## What you are asked to do
Examine each line of the listing below. Copy those in which the string "handling" appears.

************

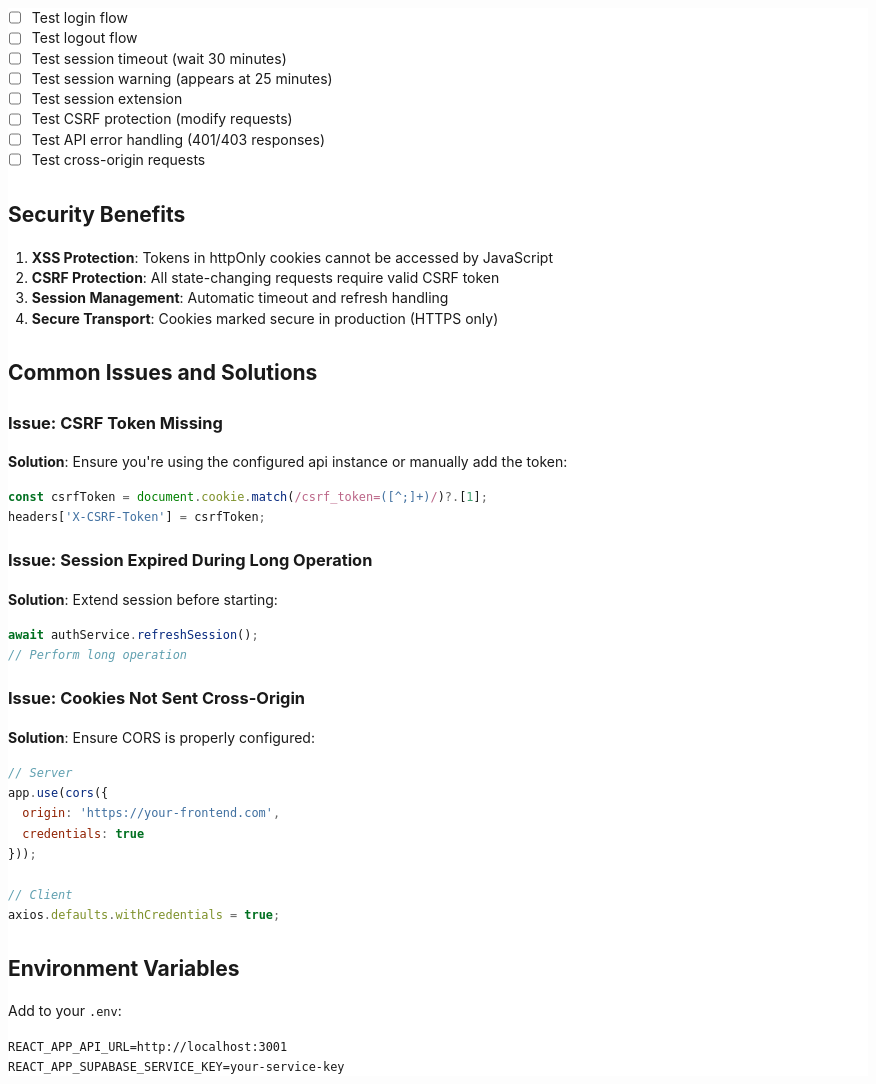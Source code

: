 - [ ] Test login flow
- [ ] Test logout flow
- [ ] Test session timeout (wait 30 minutes)
- [ ] Test session warning (appears at 25 minutes)
- [ ] Test session extension
- [ ] Test CSRF protection (modify requests)
- [ ] Test API error handling (401/403 responses)
- [ ] Test cross-origin requests

## Security Benefits

1. **XSS Protection**: Tokens in httpOnly cookies cannot be accessed by JavaScript
2. **CSRF Protection**: All state-changing requests require valid CSRF token
3. **Session Management**: Automatic timeout and refresh handling
4. **Secure Transport**: Cookies marked secure in production (HTTPS only)

## Common Issues and Solutions

### Issue: CSRF Token Missing
**Solution**: Ensure you're using the configured api instance or manually add the token:
```javascript
const csrfToken = document.cookie.match(/csrf_token=([^;]+)/)?.[1];
headers['X-CSRF-Token'] = csrfToken;
```

### Issue: Session Expired During Long Operation
**Solution**: Extend session before starting:
```javascript
await authService.refreshSession();
// Perform long operation
```

### Issue: Cookies Not Sent Cross-Origin
**Solution**: Ensure CORS is properly configured:
```javascript
// Server
app.use(cors({
  origin: 'https://your-frontend.com',
  credentials: true
}));

// Client
axios.defaults.withCredentials = true;
```

## Environment Variables

Add to your `.env`:
```
REACT_APP_API_URL=http://localhost:3001
REACT_APP_SUPABASE_SERVICE_KEY=your-service-key
```
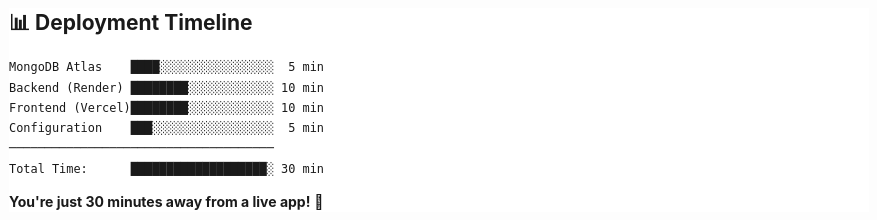 
## 📊 Deployment Timeline

```
MongoDB Atlas    ████░░░░░░░░░░░░░░░░  5 min
Backend (Render) ████████░░░░░░░░░░░░ 10 min
Frontend (Vercel)████████░░░░░░░░░░░░ 10 min
Configuration    ███░░░░░░░░░░░░░░░░░  5 min
─────────────────────────────────────
Total Time:      ███████████████████░ 30 min
```

**You're just 30 minutes away from a live app!** 🚀
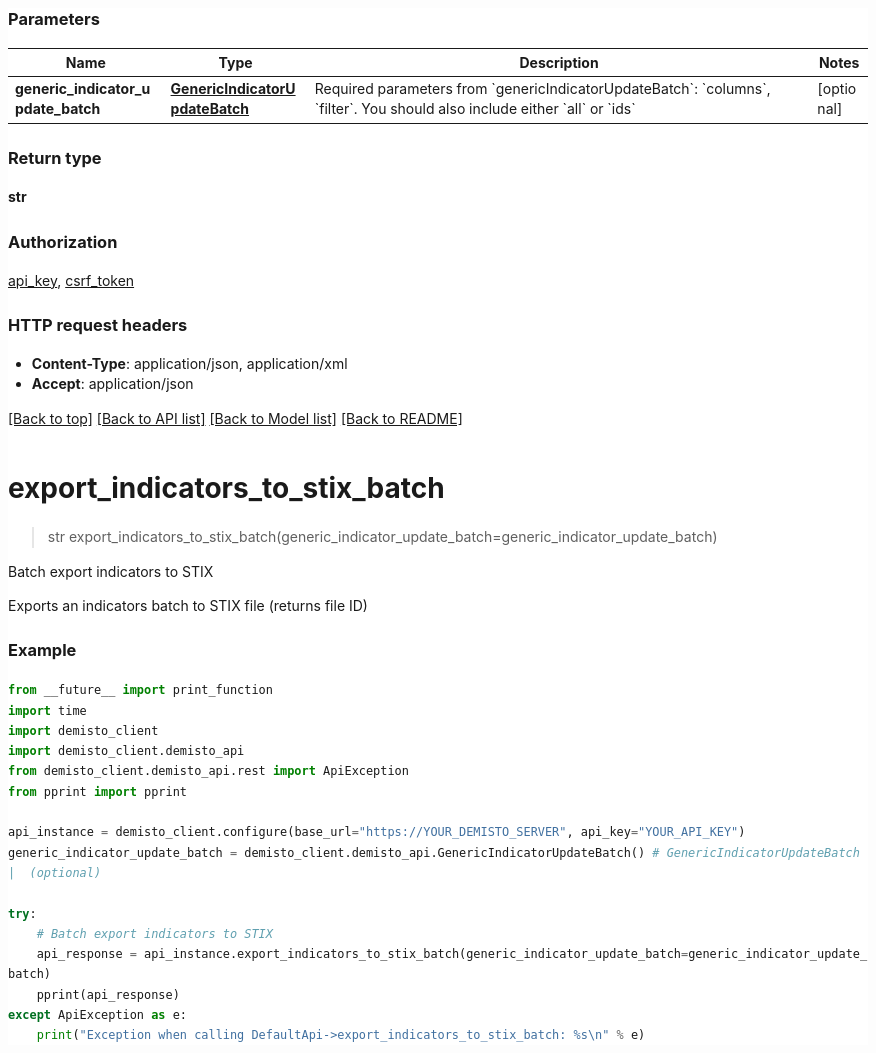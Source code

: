### Parameters

Name | Type | Description  | Notes
------------- | ------------- | ------------- | -------------
 **generic_indicator_update_batch** | [**GenericIndicatorUpdateBatch**](GenericIndicatorUpdateBatch.md)| Required parameters from &#x60;genericIndicatorUpdateBatch&#x60;: &#x60;columns&#x60;, &#x60;filter&#x60;. You should also include either &#x60;all&#x60; or &#x60;ids&#x60;  | [optional] 

### Return type

**str**

### Authorization

[api_key](README.md#api_key), [csrf_token](README.md#csrf_token)

### HTTP request headers

 - **Content-Type**: application/json, application/xml
 - **Accept**: application/json

[[Back to top]](#) [[Back to API list]](README.md#documentation-for-api-endpoints) [[Back to Model list]](README.md#documentation-for-models) [[Back to README]](README.md)

# **export_indicators_to_stix_batch**
> str export_indicators_to_stix_batch(generic_indicator_update_batch=generic_indicator_update_batch)

Batch export indicators to STIX

Exports an indicators batch to STIX file (returns file ID)

### Example
```python
from __future__ import print_function
import time
import demisto_client
import demisto_client.demisto_api
from demisto_client.demisto_api.rest import ApiException
from pprint import pprint

api_instance = demisto_client.configure(base_url="https://YOUR_DEMISTO_SERVER", api_key="YOUR_API_KEY")
generic_indicator_update_batch = demisto_client.demisto_api.GenericIndicatorUpdateBatch() # GenericIndicatorUpdateBatch |  (optional)

try:
    # Batch export indicators to STIX
    api_response = api_instance.export_indicators_to_stix_batch(generic_indicator_update_batch=generic_indicator_update_batch)
    pprint(api_response)
except ApiException as e:
    print("Exception when calling DefaultApi->export_indicators_to_stix_batch: %s\n" % e)
```
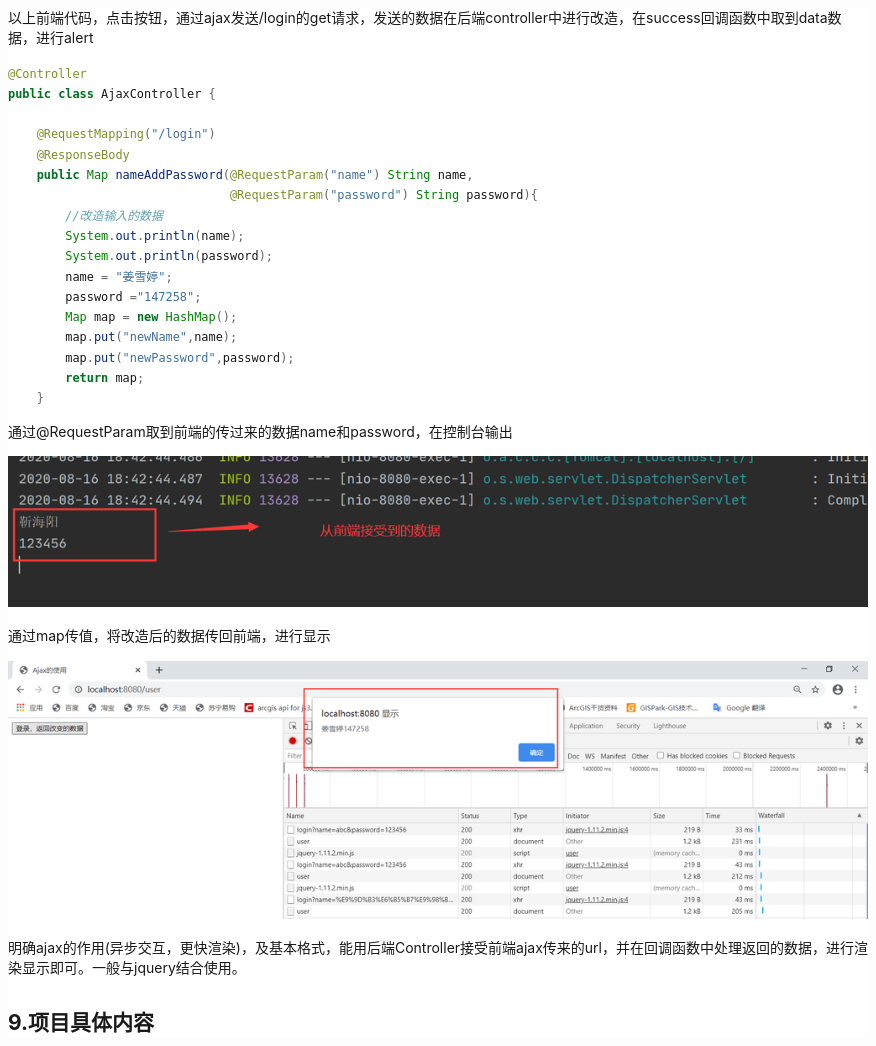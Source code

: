 以上前端代码，点击按钮，通过ajax发送/login的get请求，发送的数据在后端controller中进行改造，在success回调函数中取到data数据，进行alert

```java
@Controller
public class AjaxController {

    @RequestMapping("/login")
    @ResponseBody
    public Map nameAddPassword(@RequestParam("name") String name,
                               @RequestParam("password") String password){
        //改造输入的数据
        System.out.println(name);
        System.out.println(password);
        name = "姜雪婷";
        password ="147258";
        Map map = new HashMap();
        map.put("newName",name);
        map.put("newPassword",password);
        return map;
    }
```

通过@RequestParam取到前端的传过来的数据name和password，在控制台输出

![](images/AJAX从前端接收到的数据.png)

通过map传值，将改造后的数据传回前端，进行显示

![](images/ajax处理完成.png)

明确ajax的作用(异步交互，更快渲染)，及基本格式，能用后端Controller接受前端ajax传来的url，并在回调函数中处理返回的数据，进行渲染显示即可。一般与jquery结合使用。

## 9.项目具体内容
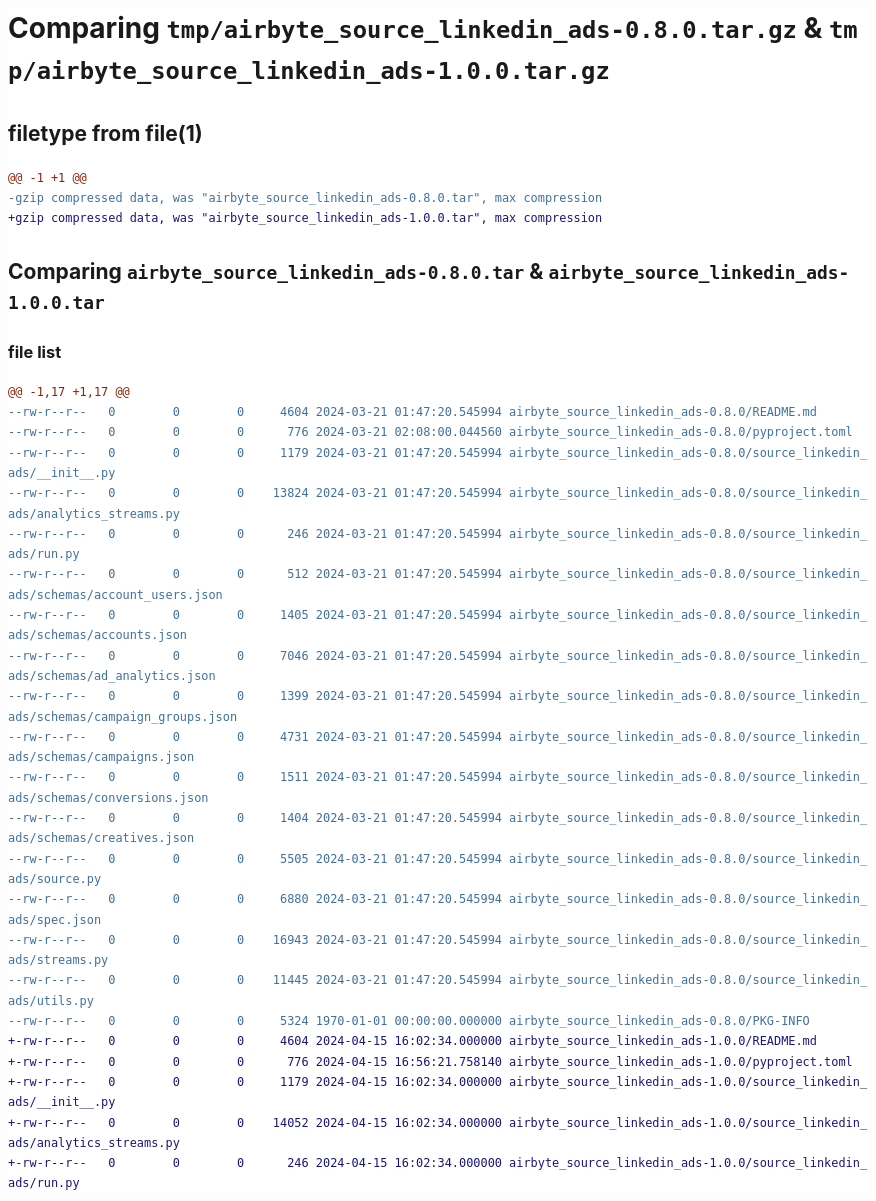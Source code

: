 # Comparing `tmp/airbyte_source_linkedin_ads-0.8.0.tar.gz` & `tmp/airbyte_source_linkedin_ads-1.0.0.tar.gz`

## filetype from file(1)

```diff
@@ -1 +1 @@
-gzip compressed data, was "airbyte_source_linkedin_ads-0.8.0.tar", max compression
+gzip compressed data, was "airbyte_source_linkedin_ads-1.0.0.tar", max compression
```

## Comparing `airbyte_source_linkedin_ads-0.8.0.tar` & `airbyte_source_linkedin_ads-1.0.0.tar`

### file list

```diff
@@ -1,17 +1,17 @@
--rw-r--r--   0        0        0     4604 2024-03-21 01:47:20.545994 airbyte_source_linkedin_ads-0.8.0/README.md
--rw-r--r--   0        0        0      776 2024-03-21 02:08:00.044560 airbyte_source_linkedin_ads-0.8.0/pyproject.toml
--rw-r--r--   0        0        0     1179 2024-03-21 01:47:20.545994 airbyte_source_linkedin_ads-0.8.0/source_linkedin_ads/__init__.py
--rw-r--r--   0        0        0    13824 2024-03-21 01:47:20.545994 airbyte_source_linkedin_ads-0.8.0/source_linkedin_ads/analytics_streams.py
--rw-r--r--   0        0        0      246 2024-03-21 01:47:20.545994 airbyte_source_linkedin_ads-0.8.0/source_linkedin_ads/run.py
--rw-r--r--   0        0        0      512 2024-03-21 01:47:20.545994 airbyte_source_linkedin_ads-0.8.0/source_linkedin_ads/schemas/account_users.json
--rw-r--r--   0        0        0     1405 2024-03-21 01:47:20.545994 airbyte_source_linkedin_ads-0.8.0/source_linkedin_ads/schemas/accounts.json
--rw-r--r--   0        0        0     7046 2024-03-21 01:47:20.545994 airbyte_source_linkedin_ads-0.8.0/source_linkedin_ads/schemas/ad_analytics.json
--rw-r--r--   0        0        0     1399 2024-03-21 01:47:20.545994 airbyte_source_linkedin_ads-0.8.0/source_linkedin_ads/schemas/campaign_groups.json
--rw-r--r--   0        0        0     4731 2024-03-21 01:47:20.545994 airbyte_source_linkedin_ads-0.8.0/source_linkedin_ads/schemas/campaigns.json
--rw-r--r--   0        0        0     1511 2024-03-21 01:47:20.545994 airbyte_source_linkedin_ads-0.8.0/source_linkedin_ads/schemas/conversions.json
--rw-r--r--   0        0        0     1404 2024-03-21 01:47:20.545994 airbyte_source_linkedin_ads-0.8.0/source_linkedin_ads/schemas/creatives.json
--rw-r--r--   0        0        0     5505 2024-03-21 01:47:20.545994 airbyte_source_linkedin_ads-0.8.0/source_linkedin_ads/source.py
--rw-r--r--   0        0        0     6880 2024-03-21 01:47:20.545994 airbyte_source_linkedin_ads-0.8.0/source_linkedin_ads/spec.json
--rw-r--r--   0        0        0    16943 2024-03-21 01:47:20.545994 airbyte_source_linkedin_ads-0.8.0/source_linkedin_ads/streams.py
--rw-r--r--   0        0        0    11445 2024-03-21 01:47:20.545994 airbyte_source_linkedin_ads-0.8.0/source_linkedin_ads/utils.py
--rw-r--r--   0        0        0     5324 1970-01-01 00:00:00.000000 airbyte_source_linkedin_ads-0.8.0/PKG-INFO
+-rw-r--r--   0        0        0     4604 2024-04-15 16:02:34.000000 airbyte_source_linkedin_ads-1.0.0/README.md
+-rw-r--r--   0        0        0      776 2024-04-15 16:56:21.758140 airbyte_source_linkedin_ads-1.0.0/pyproject.toml
+-rw-r--r--   0        0        0     1179 2024-04-15 16:02:34.000000 airbyte_source_linkedin_ads-1.0.0/source_linkedin_ads/__init__.py
+-rw-r--r--   0        0        0    14052 2024-04-15 16:02:34.000000 airbyte_source_linkedin_ads-1.0.0/source_linkedin_ads/analytics_streams.py
+-rw-r--r--   0        0        0      246 2024-04-15 16:02:34.000000 airbyte_source_linkedin_ads-1.0.0/source_linkedin_ads/run.py
```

************

## Response box
- [ ] Test API error handling (401/403 responses)
3. **Session Management**: Automatic timeout and refresh handling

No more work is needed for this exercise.